- [Exercise details]: From the listing below, copy only the lines running from the line that contains "Chess is <u>EXP-complete</u>" to the line that contains "not $x \rightarrow NO$</m>", both included.
########
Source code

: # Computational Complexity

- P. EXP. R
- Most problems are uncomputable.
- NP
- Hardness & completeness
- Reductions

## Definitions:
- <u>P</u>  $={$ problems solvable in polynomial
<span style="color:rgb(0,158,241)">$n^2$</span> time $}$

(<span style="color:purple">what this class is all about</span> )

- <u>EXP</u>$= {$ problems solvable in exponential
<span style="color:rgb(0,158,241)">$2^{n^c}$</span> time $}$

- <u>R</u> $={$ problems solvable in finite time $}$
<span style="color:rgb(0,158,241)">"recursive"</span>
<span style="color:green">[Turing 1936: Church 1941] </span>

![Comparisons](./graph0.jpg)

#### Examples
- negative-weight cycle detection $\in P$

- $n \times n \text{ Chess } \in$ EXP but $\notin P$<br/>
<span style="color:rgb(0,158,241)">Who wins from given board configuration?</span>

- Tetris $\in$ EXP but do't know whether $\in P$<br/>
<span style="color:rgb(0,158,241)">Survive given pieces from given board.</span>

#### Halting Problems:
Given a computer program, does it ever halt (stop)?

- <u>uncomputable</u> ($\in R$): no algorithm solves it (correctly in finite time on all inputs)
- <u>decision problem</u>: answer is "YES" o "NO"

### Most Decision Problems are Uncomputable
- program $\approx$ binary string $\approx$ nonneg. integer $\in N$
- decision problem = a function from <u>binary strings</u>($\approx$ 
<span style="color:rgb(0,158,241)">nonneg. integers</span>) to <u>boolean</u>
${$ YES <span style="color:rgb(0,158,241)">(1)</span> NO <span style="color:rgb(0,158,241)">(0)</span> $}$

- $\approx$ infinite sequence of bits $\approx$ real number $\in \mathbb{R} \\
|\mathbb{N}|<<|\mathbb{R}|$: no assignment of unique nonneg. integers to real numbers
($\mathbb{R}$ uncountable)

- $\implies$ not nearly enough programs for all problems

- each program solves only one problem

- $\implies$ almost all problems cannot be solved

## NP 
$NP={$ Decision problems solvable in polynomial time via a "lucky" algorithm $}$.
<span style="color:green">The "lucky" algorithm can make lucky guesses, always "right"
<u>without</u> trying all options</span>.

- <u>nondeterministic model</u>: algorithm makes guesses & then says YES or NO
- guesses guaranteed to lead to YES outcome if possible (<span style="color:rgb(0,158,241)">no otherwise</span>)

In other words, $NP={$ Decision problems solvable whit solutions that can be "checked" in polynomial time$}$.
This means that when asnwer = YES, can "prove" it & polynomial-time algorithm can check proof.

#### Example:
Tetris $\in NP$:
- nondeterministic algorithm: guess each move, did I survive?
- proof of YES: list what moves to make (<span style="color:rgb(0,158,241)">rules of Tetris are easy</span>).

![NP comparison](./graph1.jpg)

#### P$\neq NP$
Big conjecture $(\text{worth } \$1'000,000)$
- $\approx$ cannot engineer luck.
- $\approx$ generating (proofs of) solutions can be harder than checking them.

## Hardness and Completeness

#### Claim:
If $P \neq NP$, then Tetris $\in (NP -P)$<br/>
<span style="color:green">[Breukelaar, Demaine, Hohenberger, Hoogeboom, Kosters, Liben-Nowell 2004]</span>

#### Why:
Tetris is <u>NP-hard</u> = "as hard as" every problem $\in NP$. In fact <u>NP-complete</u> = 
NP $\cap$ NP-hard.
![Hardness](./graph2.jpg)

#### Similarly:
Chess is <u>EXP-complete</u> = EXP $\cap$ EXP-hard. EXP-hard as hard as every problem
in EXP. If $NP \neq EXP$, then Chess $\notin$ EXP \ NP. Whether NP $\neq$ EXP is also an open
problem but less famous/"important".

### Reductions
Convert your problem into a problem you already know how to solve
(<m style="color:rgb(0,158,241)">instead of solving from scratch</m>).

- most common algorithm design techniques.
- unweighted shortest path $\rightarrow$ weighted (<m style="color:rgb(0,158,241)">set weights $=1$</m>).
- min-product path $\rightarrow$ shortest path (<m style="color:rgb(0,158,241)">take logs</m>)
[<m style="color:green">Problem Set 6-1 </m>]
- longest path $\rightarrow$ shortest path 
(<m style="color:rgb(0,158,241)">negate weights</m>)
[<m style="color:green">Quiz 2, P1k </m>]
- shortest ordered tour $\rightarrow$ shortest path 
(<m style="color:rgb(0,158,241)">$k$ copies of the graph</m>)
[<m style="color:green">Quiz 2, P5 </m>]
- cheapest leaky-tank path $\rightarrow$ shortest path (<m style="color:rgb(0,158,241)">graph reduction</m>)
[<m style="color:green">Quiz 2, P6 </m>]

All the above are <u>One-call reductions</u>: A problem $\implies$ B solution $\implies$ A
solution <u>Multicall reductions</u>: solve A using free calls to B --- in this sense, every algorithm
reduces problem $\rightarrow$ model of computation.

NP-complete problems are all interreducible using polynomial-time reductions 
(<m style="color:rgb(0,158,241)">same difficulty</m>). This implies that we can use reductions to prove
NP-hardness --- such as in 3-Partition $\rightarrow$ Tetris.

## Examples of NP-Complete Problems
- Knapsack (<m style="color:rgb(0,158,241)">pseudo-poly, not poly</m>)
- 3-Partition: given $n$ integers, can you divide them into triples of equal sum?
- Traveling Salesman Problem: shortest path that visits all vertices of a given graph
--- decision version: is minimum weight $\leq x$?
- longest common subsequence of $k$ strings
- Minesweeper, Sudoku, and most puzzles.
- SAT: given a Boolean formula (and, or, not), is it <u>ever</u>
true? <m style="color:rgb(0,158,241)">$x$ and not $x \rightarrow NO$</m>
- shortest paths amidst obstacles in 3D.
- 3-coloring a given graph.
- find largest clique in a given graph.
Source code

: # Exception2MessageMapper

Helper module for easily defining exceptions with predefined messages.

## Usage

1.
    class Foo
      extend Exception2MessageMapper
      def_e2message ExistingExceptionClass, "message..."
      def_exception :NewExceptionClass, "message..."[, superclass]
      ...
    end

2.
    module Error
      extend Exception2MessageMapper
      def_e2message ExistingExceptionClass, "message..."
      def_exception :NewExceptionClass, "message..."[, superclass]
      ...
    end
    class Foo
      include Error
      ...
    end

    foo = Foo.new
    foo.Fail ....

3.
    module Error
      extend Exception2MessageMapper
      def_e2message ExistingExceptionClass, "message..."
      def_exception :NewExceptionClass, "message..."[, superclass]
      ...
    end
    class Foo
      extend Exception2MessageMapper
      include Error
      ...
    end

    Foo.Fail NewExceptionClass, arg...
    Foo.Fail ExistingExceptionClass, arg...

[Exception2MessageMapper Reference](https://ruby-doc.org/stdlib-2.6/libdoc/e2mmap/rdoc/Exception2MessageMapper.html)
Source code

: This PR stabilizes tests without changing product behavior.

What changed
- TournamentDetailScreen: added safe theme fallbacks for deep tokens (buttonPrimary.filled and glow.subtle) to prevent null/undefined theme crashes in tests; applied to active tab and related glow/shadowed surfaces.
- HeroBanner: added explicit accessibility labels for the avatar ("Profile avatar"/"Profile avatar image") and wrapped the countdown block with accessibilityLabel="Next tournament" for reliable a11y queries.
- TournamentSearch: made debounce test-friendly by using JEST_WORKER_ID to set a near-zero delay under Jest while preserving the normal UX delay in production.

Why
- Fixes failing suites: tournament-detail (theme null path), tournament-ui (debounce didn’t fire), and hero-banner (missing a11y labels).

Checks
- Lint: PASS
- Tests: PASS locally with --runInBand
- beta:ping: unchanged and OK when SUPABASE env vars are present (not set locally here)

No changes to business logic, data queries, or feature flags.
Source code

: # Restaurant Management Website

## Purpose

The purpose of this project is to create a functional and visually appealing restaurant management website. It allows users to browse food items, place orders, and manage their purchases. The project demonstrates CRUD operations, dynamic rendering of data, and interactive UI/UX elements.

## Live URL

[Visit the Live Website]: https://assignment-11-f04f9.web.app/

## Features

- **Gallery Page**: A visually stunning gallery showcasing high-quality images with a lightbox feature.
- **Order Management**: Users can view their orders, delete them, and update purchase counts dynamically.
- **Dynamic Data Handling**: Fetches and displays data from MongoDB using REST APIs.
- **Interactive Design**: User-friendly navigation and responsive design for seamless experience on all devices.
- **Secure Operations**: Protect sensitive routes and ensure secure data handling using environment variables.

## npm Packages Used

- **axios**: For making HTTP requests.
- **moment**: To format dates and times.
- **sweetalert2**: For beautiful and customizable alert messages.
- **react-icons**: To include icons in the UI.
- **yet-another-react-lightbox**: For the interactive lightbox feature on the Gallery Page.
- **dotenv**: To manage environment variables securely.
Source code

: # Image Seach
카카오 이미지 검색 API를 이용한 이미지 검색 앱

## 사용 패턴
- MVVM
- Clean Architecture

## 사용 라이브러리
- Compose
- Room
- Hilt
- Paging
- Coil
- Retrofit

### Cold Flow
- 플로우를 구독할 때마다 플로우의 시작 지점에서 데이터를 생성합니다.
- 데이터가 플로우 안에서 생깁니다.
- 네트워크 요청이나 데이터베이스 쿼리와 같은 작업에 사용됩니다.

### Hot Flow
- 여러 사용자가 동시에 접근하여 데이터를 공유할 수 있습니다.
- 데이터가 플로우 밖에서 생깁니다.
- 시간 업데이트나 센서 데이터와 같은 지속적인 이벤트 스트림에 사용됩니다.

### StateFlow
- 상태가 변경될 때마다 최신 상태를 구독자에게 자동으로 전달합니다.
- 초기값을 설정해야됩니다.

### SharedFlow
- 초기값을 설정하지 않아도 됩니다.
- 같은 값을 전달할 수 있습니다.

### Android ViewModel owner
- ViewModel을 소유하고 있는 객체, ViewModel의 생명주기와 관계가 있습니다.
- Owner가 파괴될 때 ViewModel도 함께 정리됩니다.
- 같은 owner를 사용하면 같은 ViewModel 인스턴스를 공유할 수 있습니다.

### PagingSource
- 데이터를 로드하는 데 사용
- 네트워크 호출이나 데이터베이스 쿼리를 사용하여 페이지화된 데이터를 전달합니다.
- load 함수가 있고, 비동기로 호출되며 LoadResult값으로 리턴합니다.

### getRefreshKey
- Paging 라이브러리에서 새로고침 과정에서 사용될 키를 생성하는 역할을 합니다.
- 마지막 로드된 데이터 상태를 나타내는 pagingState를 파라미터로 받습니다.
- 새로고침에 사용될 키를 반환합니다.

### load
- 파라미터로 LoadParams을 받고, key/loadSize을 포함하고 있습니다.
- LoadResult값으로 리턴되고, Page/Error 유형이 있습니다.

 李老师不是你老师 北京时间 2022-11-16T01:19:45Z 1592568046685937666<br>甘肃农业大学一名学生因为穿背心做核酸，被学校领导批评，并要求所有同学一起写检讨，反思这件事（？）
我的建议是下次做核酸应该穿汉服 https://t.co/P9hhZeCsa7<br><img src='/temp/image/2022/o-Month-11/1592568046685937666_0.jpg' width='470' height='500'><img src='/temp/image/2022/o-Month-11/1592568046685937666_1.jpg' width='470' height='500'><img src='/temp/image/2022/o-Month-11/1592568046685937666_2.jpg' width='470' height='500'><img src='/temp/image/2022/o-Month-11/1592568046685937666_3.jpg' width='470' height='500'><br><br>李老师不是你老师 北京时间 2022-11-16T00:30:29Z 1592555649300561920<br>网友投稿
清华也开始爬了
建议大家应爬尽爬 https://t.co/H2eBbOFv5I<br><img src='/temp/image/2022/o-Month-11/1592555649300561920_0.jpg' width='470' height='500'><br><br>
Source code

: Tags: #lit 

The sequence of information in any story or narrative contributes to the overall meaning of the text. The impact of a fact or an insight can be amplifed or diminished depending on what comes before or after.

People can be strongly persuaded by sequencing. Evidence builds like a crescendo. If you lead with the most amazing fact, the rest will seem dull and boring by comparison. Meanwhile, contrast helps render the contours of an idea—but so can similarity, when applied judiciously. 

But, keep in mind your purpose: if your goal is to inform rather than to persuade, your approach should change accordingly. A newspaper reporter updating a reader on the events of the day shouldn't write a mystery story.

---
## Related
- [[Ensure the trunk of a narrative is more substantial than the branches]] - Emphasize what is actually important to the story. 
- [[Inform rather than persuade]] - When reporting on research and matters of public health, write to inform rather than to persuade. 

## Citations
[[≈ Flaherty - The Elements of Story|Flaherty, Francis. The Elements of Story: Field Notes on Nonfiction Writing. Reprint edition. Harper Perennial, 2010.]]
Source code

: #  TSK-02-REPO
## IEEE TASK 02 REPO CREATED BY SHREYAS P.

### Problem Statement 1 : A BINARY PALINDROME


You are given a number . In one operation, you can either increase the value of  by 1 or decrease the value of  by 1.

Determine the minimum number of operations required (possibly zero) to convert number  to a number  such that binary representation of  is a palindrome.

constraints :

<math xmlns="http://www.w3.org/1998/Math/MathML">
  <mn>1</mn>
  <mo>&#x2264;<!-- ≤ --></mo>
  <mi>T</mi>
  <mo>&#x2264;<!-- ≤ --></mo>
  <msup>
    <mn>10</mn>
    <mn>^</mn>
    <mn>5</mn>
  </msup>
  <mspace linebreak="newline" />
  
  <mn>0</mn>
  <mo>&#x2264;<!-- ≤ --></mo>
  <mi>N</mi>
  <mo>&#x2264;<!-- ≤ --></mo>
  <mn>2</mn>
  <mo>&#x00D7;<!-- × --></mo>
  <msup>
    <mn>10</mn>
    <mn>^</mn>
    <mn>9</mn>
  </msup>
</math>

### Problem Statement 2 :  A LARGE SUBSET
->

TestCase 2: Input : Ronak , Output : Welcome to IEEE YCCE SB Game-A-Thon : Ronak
########
- [Completed exercise]:
Chess is <u>EXP-complete</u> = EXP $\cap$ EXP-hard. EXP-hard as hard as every problem
in EXP. If $NP \neq EXP$, then Chess $\notin$ EXP \ NP. Whether NP $\neq$ EXP is also an open
problem but less famous/"important".

### Reductions
Convert your problem into a problem you already know how to solve
(<m style="color:rgb(0,158,241)">instead of solving from scratch</m>).

- most common algorithm design techniques.
- unweighted shortest path $\rightarrow$ weighted (<m style="color:rgb(0,158,241)">set weights $=1$</m>).
- min-product path $\rightarrow$ shortest path (<m style="color:rgb(0,158,241)">take logs</m>)
[<m style="color:green">Problem Set 6-1 </m>]
- longest path $\rightarrow$ shortest path 
(<m style="color:rgb(0,158,241)">negate weights</m>)
[<m style="color:green">Quiz 2, P1k </m>]
- shortest ordered tour $\rightarrow$ shortest path 
(<m style="color:rgb(0,158,241)">$k$ copies of the graph</m>)
[<m style="color:green">Quiz 2, P5 </m>]
- cheapest leaky-tank path $\rightarrow$ shortest path (<m style="color:rgb(0,158,241)">graph reduction</m>)
[<m style="color:green">Quiz 2, P6 </m>]

All the above are <u>One-call reductions</u>: A problem $\implies$ B solution $\implies$ A
solution <u>Multicall reductions</u>: solve A using free calls to B --- in this sense, every algorithm
reduces problem $\rightarrow$ model of computation.

NP-complete problems are all interreducible using polynomial-time reductions 
(<m style="color:rgb(0,158,241)">same difficulty</m>). This implies that we can use reductions to prove
NP-hardness --- such as in 3-Partition $\rightarrow$ Tetris.

## Examples of NP-Complete Problems
- Knapsack (<m style="color:rgb(0,158,241)">pseudo-poly, not poly</m>)
- 3-Partition: given $n$ integers, can you divide them into triples of equal sum?
- Traveling Salesman Problem: shortest path that visits all vertices of a given graph
--- decision version: is minimum weight $\leq x$?
- longest common subsequence of $k$ strings
- Minesweeper, Sudoku, and most puzzles.
- SAT: given a Boolean formula (and, or, not), is it <u>ever</u>
true? <m style="color:rgb(0,158,241)">$x$ and not $x \rightarrow NO$</m>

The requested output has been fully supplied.